Histological images of the intestine following exposure to 50 mM C10 are shown in Figure B–E. Here, the intestinal epithelium is largely intact with some detachment of enterocytes from the apical villi observed at 10 and 30 min (Figure B,C, respectively) after administration. The epithelium had fully recovered 60 min (Figure D) post administration. Administration of 100 mM C10 resulted in more extensive erosion of the enterocyte layer at the tip of the villi at 10 and 30 min (Figure F,G, respectively) after dose administration. At 30 min, a blunting of the villi was observed in addition to the epithelial changes. Full recovery was again observed 60 min (Figure H) post administration. After exposure to 300 mM C10, erosion of the enterocyte layer was evident at 10–60 min (Figure J–L) after administration, ranging from severe at 10 min to moderate at 30 min to mild at 60 min. At 120 min (Figure M) after administration, the enterocyte layer again showed recovery with the epithelium covering the villus submucosa, although mucosal remodeling with a thin surface epithelium and blunting of villi was still evident. Table summarizes the results of the histological findings and severity scoring of the observations relating to apical enterocyte loss and villus blunting.

Table 4

Results from the Histopathology Evaluation

		histology score
C10 concentration (mM)	timepoint after dose (min)	apical enterocyte loss (0–4)	villus blunting (0–4)
50	10	1	0
50	30	1	0
50	60	0	0
50	120	0	0
100	10	2	0
100	30	1	2
100	60	0	0
100	120	0	0
300	10	4	2
300	30	3	3
300	60	2	3
300	120	0	2
0 (vehicle)	10	0	0
0 (vehicle)	120	0	0
Sham	10	0	0
Sham	120	0	0

Rats were administered formulations containing different concentrations of C10 dissolved in blank FaSSIF adjusted to pH 6.5. Sham animals underwent the same handling and treatment, including surgery, but no formulation was administered.

Intestinal Dilution Study

In the absorption studies described above, a constant concentration of FD4 (12.5 mg/mL) was administered as a bolus into the upper small intestine of rats together with various concentrations of C10 formulated at pH 6.5 or 8.5. To investigate the possible implications of a single-unit dosage form, such as a tablet, containing C10 as a permeation enhancer depositing and dissolving in intestinal fluid pockets of different volumes, we explored the effect of administering solutions having the same ratio of FD4 to C10 but having different concentrations of these components. The aim was to replicate the scenario of a dosage form dissolving in fluid pockets with different volumes. 10 mg of FD4 and 16 mg of C10 were dissolved in blank FaSSIF and administered at three different volumes: 0.27, 0.8 (standard volume used in this work), and 1.6 mL. The resulting FD4 plasma concentration profiles are presented in Figure . Rather similar absorption profiles were observed for formulations administered at volumes of 0.8 and 0.27 mL representing C10 concentrations of 100 and 300 mM, respectively. Administration of the same dose of FD4 and C10 but in a larger volume of 1.6 mL (equating to a C10 concentration of 50 mM) resulted in less FD4 absorption with exposure (AUC0–120) being 703 ± 67 min μg/mL, compared to 1070 ± 160 min μg/mL when administered in 0.8 mL and 1120 ± 390 min μg/mL when administered in 0.27 mL (values presented as mean ± SD), however not significant at p = 0.059. The pharmacokinetic parameters are presented in the Supporting Information (Table S1).

Figure 7

Average (±SD) FD4 plasma concentration–time profiles after intraduodenal bolus administrations to anesthetized rats (n = 5/group). The formulations contained 10 mg of FD4 and 16 mg of C10 dissolved in 0.27 (gray circles), 0.80 (orange triangles), or 1.6 mL of (blue squares) of blank FaSSIF. All formulations were adjusted to pH 6.5.

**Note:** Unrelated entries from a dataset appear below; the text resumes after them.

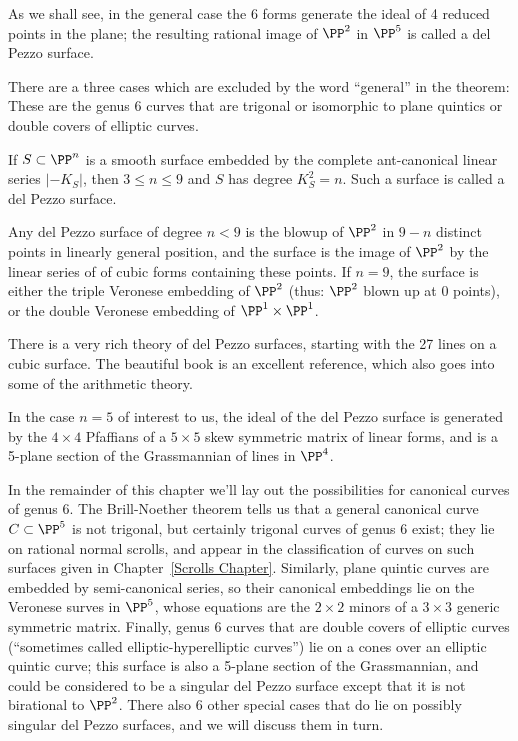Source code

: As we shall see, in the general case the 6 forms generate the ideal of 4 reduced points in the plane; the resulting rational
image of $\PP^2$ in $\PP^5$ is called a del Pezzo surface. 

There are a three cases which are excluded by the word ``general'' in the theorem:
These are the genus 6 curves that are trigonal or isomorphic to plane quintics
or double covers of elliptic curves. 

\begin{fact}
If $S\subset \PP^n$ is a smooth surface embedded by the complete ant-canonical linear series $|-K_S|$, then
$3\leq n\leq 9$ and $S$ has degree $K_S^2 = n$. Such a surface is called a 
del Pezzo surface.

Any del Pezzo surface of degree $n<9$ is the blowup of $\PP^2$
in $9-n$ distinct points in linearly general position, 
and the surface is the image of $\PP^2$ by  the linear series of of cubic forms containing these points. If $n=9$, the surface
is either the triple Veronese embedding of $\PP^2$ (thus: $\PP^2$ blown up at 0 points), or the double Veronese embedding of
$\PP^1\times \PP^1$.  

There is a very rich theory of del Pezzo surfaces, starting with the 27 lines on a cubic surface. The
beautiful book \cite{Manin} is an excellent reference, which also goes into some of the arithmetic theory.

In the case $n=5$ of interest to us, the ideal of the del Pezzo surface 
is generated by the $4\times 4$ Pfaffians of a $5\times 5$ skew symmetric matrix of linear forms, and is a 5-plane section of the Grassmannian of lines in $\PP^4$.
\end{fact}

In the remainder of this chapter we'll lay out the possibilities for canonical curves of genus 6. The Brill-Noether theorem tells us that a general canonical curve $C \subset \PP^5$ is not trigonal, but certainly trigonal curves of genus 6 exist; they lie on rational normal scrolls, and appear in the classification of curves on such surfaces given in Chapter~\ref{Scrolls Chapter}. Similarly, plane quintic curves
are embedded by semi-canonical series, so their canonical embeddings lie on the Veronese
surves in $\PP^5$, whose equations are the $2\times 2$ minors of a $3\times 3$ generic symmetric matrix.
Finally, genus 6 curves that are double covers of elliptic curves (``sometimes called elliptic-hyperelliptic curves'') lie on a cones over an elliptic quintic curve; this surface is also a 5-plane section of the Grassmannian, and could be considered to be a singular del Pezzo surface except that it is not birational to $\PP^2$.
There also 6 other special cases that do lie on possibly singular del Pezzo surfaces, and we will discuss them in turn.


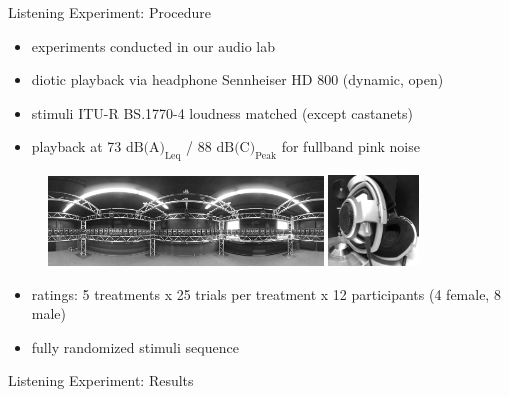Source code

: \documentclass[mathserif]{beamer}
\begin{document}
\begin{frame}{Listening Experiment: Procedure}
\begin{itemize}
\item experiments conducted in our audio lab %
\item diotic playback via \textcolor{colnonzero}{headphone} Sennheiser HD 800 (dynamic, open)
\item stimuli ITU-R BS.1770-4 loudness matched (except castanets)
\item playback at 73 $\text{dB(A)}_\text{Leq}$ / 88 $\text{dB(C)}_\text{Peak}$
for fullband pink noise
\end{itemize}
\begin{figure}
\includegraphics[width=0.65\textwidth]{graphics/URO_array_panorama_2}
\includegraphics[width=0.215\textwidth]{graphics/HD800_2}
\end{figure}
\begin{itemize}
\item ratings: 5 treatments x 25 trials per treatment x 12 participants (4 female, 8 male)
\item fully randomized stimuli sequence
\end{itemize}
\end{frame}
%
%
%
\begin{frame}{Listening Experiment: Results}
\end{frame}
%
%
%
\end{document}

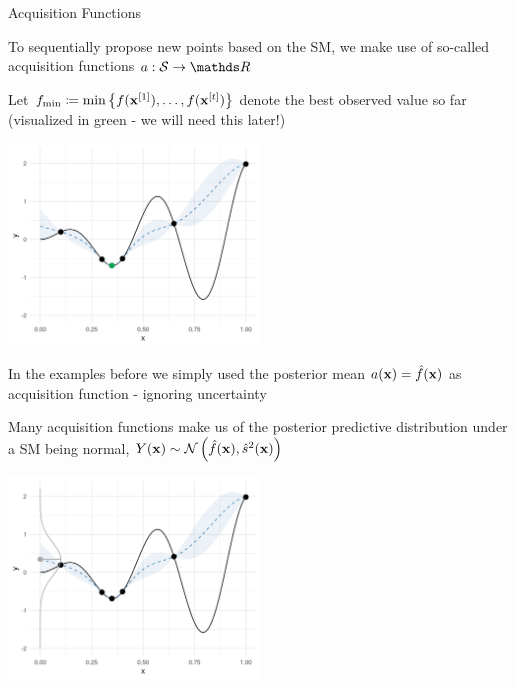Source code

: \documentclass[11pt,compress,t,notes=noshow, xcolor=table]{beamer}
\begin{document}
\begin{vbframe}{Acquisition Functions}

To sequentially propose new points based on the SM, we make use of so-called acquisition functions $a: \mathcal{S} \to \R$\\

\vspace{1em}

Let $f_{\min} \coloneqq \min \left\{f(\mathbf{x}^{[1]}), \ldots, f(\mathbf{x}^{[t]})\right\}$ denote the best observed value so far (visualized in green - we will need this later!)

\vspace*{-0.2cm}

\begin{center}
  \includegraphics[width = 0.5\textwidth]{figure_man/bayesian_loop_sm_fmin.png}
\end{center}

\vspace*{-0.3cm}

In the examples before we simply used the posterior mean $a(\mathbf{x}) = \hat{f}(\mathbf{x})$ as acquisition function - ignoring uncertainty

\framebreak

Many acquisition functions make us of the posterior predictive distribution under a SM being normal, $Y(\mathbf{x}) \sim \mathcal{N}\left(\hat{f}(\mathbf{x}), \hat{s}^2(\mathbf{x})\right)$

\vspace*{-0.2cm}

\begin{center}
  \includegraphics[width = 0.5\textwidth]{figure_man/bayesian_loop_sm_normal.png}
\end{center}


\end{vbframe}
\end{document}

Effect of Vehicle Composition

To simulate the fasted- and fed-state conditions in the intestine, formulations having a C10 concentration of 50 and 300 mM were formulated in blank FaSSIF (buffer only) or in FaSSIF-V2 or FeSSIF-V2, all at pH 6.5. The average FD4 plasma concentration–time profiles after intraduodenal administration of these formulations are presented in Figure with the corresponding PK parameters in Table S2 (Supporting Information). No difference in exposure or Cmax could be seen between the formulations prepared in buffer alone (blank FaSSIF) and the fasted state-simulated intestinal fluid (FaSSIF-V2) and fed state-simulated intestinal fluid (FeSSIF-V2) at either of the two studied C10 concentrations. If anything, absorption was slightly enhanced when phospholipids and bile salt were included in the formulation containing the lower amount of C10 (50 mM), although not statistically significant (p > 0.15 for bioavailability and p > 0.20 for Cmax).

Figure 8

Mean (±SD) FD4 plasma concentration–time profiles after intraduodenal bolus administrations to anesthetized rats (n = 5/group). The formulations contained 50 or 300 mM C10 dissolved in either buffer alone (blank FaSSIF) or the fasted- and fed state-simulated intestinal fluids FaSSIF-V2 and FeSSIF-V2. All formulations were adjusted to pH 6.5.

Discussion

In order to study if there is a difference in the permeation-enhancing efficiency of C10 when it is delivered in its ionized micellar form compared to its partially ionized form that favors the formation of vesicles, C10 was formulated at pH 8.5 or 6.5 and instilled into the small intestine of the rat as a bolus. The results showed no difference between the two pH levels at C10 concentrations of 100 and 300 mM. At 50 mM C10, however, the absorption of FD4 was higher at pH 6.5 than at pH 8.5. Selected dose groups were chosen for quantification of C10 in plasma in order to understand the reason behind the observed differences. Higher C10 Cmax values were obtained when C10 was formulated at pH 8.5 compared to when formulated at pH 6.5. The higher Cmax suggests that C10 was absorbed quicker when delivered at pH 8.5, as the same dose was administered in both cases. The higher rate of absorption for the micellar species might be due to their smaller colloidal size and concomitantly higher diffusivity in the intestinal lumen and through the mucus layer, compared to the larger vesicles present at pH 6.5. As C10 is more rapidly absorbed at pH 8.5, it suggests that it is more rapidly removed from the intestine and intestinal epithelium where it exerts its permeation-enhancing effect. This hypothesis is consistent with the deconvolution results that suggest that absorption took place during the first 5 min when formulated as micelles and for the first 10 min when formulated as vesicles at 50 mM C10 (Figure B). Our results indicate that it may, therefore, be beneficial to prolong the residence time of C10 in the intestinal lumen or, alternatively, to prolong its release from the dosage form, in order to extend the absorption window time-wise. It must be noted, however, that the effect of increasing the C10 concentration, and hence also the dose, had a much greater impact on the absorption of FD4 than the pH of the formulation had (Table ).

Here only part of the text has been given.